----- EXERCISE DATA -----
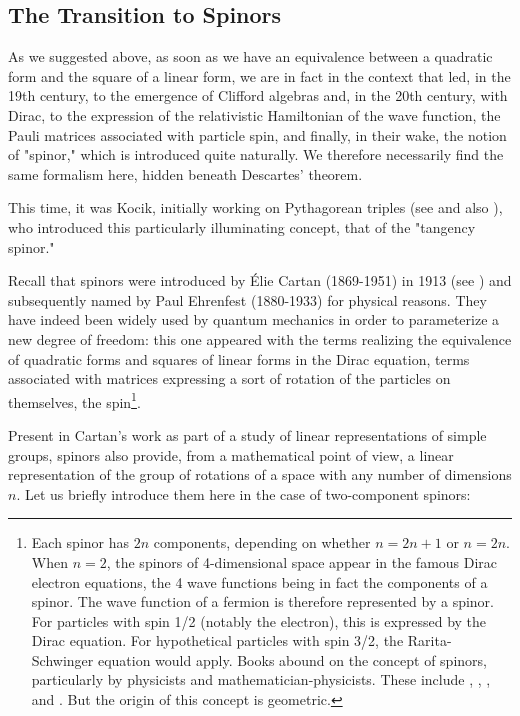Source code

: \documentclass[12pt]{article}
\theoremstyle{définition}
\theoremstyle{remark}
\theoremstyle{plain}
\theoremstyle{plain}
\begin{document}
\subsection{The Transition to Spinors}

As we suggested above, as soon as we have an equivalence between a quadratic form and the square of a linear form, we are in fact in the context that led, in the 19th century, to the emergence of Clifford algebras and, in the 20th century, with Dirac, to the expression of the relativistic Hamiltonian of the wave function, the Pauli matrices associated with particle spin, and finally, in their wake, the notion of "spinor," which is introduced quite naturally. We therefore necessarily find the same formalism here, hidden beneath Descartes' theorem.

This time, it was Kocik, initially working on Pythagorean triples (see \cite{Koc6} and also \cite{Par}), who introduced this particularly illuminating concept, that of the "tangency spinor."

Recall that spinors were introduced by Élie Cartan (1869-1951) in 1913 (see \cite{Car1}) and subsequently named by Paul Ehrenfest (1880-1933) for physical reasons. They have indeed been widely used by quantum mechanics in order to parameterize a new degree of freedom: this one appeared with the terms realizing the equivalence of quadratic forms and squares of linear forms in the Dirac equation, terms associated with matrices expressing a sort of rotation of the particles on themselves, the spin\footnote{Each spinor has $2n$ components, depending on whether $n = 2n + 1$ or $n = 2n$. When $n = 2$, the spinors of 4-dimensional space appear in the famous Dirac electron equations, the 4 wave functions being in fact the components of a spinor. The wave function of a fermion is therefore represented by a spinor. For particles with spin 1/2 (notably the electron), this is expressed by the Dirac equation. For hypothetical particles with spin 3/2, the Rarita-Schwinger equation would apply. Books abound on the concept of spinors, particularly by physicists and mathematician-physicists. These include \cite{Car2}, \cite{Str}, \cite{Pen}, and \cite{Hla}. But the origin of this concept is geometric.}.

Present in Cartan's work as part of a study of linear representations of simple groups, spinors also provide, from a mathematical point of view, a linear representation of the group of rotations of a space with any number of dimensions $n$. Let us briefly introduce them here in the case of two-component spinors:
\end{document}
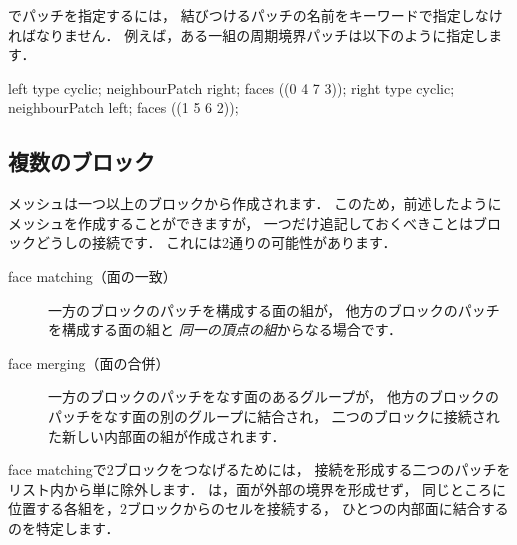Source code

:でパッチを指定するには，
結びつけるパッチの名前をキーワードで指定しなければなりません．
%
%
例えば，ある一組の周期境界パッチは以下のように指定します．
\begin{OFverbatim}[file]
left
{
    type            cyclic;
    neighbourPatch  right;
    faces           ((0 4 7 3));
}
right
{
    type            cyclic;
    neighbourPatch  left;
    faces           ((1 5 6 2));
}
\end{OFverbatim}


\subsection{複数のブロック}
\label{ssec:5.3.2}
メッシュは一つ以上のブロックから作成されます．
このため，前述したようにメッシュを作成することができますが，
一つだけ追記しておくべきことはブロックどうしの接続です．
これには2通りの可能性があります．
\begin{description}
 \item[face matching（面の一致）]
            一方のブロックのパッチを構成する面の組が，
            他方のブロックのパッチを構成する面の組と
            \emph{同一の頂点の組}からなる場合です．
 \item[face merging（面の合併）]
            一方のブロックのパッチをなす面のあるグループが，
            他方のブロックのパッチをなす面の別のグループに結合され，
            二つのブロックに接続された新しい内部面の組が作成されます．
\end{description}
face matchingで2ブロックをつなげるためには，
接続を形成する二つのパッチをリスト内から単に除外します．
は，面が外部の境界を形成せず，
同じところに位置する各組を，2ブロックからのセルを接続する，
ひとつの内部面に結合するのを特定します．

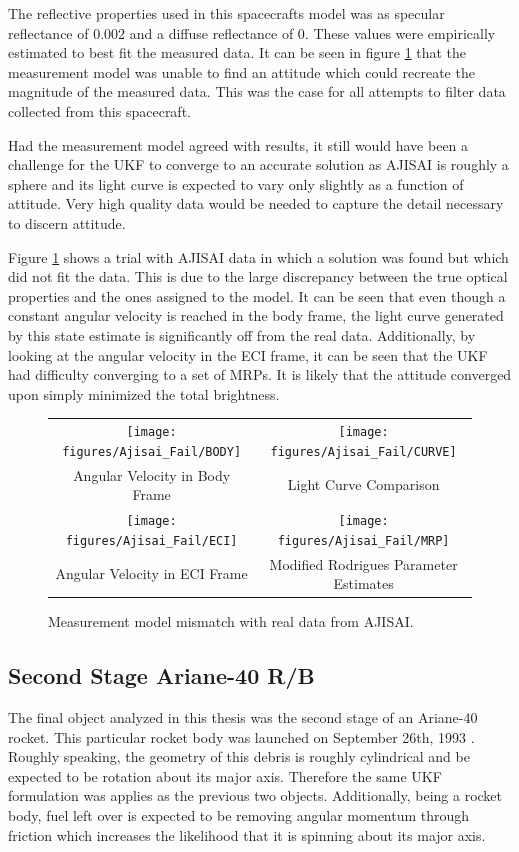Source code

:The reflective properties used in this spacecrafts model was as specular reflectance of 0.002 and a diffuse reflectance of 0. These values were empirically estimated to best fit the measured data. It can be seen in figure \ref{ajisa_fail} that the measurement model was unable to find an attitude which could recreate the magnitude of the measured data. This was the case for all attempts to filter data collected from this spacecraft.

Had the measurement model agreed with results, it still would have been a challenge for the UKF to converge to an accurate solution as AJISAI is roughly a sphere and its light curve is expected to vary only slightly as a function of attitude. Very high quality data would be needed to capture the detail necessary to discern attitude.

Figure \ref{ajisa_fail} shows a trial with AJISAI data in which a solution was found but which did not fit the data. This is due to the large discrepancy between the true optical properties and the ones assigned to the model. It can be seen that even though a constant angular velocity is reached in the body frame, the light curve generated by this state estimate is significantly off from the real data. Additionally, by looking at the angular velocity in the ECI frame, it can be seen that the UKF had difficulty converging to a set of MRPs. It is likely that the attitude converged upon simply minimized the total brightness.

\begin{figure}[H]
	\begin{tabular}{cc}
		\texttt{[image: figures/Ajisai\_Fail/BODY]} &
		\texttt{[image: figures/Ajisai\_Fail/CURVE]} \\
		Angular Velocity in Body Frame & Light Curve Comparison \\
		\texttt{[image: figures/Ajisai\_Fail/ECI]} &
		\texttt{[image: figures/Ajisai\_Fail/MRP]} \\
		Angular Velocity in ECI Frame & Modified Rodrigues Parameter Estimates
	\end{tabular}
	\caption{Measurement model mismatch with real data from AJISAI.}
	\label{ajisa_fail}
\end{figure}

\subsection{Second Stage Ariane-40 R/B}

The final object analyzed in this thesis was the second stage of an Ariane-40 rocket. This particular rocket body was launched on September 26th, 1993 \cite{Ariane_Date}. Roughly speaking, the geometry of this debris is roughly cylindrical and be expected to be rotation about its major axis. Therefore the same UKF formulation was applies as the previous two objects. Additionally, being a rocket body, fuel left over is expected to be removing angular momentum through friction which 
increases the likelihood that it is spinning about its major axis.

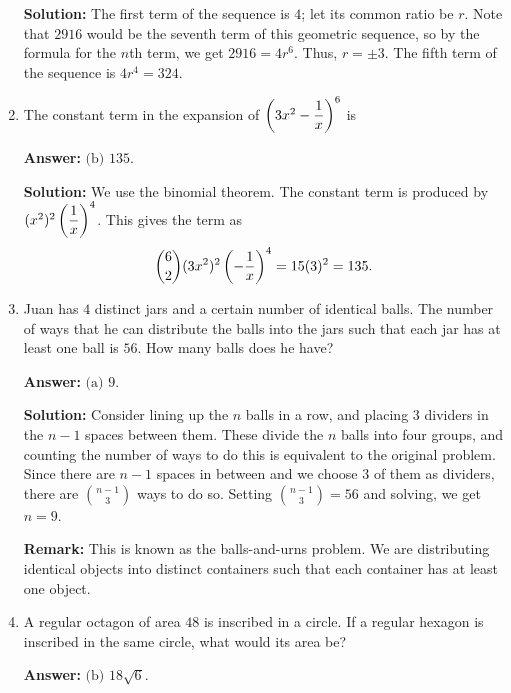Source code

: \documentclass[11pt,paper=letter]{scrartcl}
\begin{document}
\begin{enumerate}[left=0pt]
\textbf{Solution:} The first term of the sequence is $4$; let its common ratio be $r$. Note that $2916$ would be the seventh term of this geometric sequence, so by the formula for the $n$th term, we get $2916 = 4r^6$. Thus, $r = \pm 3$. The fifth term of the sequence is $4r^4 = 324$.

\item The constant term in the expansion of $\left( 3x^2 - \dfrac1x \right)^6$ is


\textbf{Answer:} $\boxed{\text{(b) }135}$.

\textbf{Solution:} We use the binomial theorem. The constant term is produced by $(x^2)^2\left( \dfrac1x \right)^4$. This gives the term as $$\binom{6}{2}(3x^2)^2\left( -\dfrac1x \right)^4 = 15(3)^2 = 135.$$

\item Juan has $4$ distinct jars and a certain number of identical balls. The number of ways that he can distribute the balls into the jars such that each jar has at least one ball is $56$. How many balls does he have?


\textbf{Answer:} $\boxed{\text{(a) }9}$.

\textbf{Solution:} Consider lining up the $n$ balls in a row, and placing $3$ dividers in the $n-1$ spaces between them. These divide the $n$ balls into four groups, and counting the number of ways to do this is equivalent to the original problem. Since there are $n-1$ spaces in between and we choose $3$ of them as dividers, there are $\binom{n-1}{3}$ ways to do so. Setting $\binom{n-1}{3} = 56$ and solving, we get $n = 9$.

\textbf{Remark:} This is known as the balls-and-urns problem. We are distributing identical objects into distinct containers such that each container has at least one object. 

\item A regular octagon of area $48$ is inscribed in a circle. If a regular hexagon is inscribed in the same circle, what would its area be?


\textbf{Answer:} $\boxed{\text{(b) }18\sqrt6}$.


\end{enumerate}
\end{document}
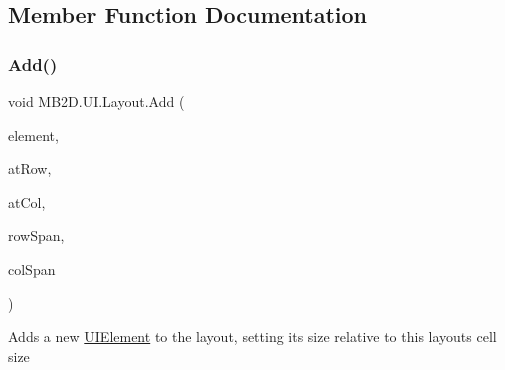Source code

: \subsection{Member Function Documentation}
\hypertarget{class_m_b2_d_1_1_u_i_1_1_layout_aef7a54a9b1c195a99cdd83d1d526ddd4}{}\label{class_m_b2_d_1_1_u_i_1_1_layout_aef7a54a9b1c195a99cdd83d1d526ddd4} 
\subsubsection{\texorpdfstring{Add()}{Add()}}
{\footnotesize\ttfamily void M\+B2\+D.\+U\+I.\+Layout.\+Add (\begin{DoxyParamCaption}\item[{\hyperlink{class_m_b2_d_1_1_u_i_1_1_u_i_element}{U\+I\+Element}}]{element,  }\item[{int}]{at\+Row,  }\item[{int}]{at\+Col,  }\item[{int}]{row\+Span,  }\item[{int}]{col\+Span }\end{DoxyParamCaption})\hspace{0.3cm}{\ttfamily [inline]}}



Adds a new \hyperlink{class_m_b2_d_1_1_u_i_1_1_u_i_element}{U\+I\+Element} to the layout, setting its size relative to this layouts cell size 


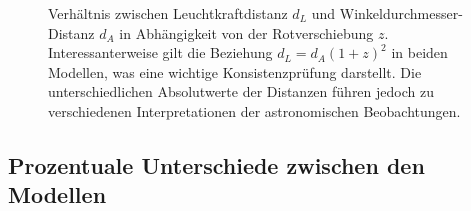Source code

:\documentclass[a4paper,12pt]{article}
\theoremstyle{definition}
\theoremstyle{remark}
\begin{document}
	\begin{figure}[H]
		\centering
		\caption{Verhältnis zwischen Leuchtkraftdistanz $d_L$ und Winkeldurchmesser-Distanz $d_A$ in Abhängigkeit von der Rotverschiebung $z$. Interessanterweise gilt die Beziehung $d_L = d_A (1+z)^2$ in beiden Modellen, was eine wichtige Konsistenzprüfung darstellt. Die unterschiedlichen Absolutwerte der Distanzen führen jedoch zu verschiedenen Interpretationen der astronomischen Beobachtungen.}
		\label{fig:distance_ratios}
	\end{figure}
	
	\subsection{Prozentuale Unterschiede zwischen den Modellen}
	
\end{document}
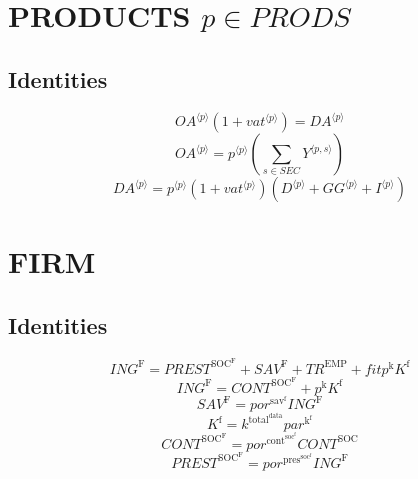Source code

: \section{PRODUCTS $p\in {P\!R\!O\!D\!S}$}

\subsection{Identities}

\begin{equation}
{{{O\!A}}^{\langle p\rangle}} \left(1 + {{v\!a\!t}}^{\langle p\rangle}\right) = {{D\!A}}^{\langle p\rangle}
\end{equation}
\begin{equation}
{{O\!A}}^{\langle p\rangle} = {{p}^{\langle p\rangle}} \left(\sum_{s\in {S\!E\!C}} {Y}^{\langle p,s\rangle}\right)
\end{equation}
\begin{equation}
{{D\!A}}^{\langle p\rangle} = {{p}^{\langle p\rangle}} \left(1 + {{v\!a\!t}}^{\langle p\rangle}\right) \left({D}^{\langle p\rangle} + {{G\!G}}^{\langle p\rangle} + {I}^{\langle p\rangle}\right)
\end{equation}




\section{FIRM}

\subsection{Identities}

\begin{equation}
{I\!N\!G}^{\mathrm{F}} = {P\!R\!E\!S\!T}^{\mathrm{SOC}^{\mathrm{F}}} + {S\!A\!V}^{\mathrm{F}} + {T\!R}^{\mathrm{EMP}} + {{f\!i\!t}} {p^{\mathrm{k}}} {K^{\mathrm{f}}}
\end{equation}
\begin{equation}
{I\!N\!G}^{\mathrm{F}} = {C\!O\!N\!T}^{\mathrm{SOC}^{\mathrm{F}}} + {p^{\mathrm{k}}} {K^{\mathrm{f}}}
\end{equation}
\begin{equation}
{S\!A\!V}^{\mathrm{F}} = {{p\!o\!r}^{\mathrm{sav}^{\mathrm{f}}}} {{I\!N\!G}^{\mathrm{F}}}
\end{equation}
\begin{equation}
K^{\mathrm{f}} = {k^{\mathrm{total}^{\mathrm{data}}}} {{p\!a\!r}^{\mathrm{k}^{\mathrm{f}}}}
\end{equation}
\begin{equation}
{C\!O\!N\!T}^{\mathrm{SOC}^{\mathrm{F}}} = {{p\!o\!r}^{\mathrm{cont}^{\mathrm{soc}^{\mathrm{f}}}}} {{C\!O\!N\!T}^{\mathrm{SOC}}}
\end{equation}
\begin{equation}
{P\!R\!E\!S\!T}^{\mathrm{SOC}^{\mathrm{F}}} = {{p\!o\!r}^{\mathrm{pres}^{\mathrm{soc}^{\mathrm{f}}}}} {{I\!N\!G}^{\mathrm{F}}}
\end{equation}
-----
*TASK TO CARRY OUT*:
Return all lines from the data above with "OFverbatim" in them.

*SOLVED EXERCISE*:
\begin{OFverbatim}[file]
\end{OFverbatim}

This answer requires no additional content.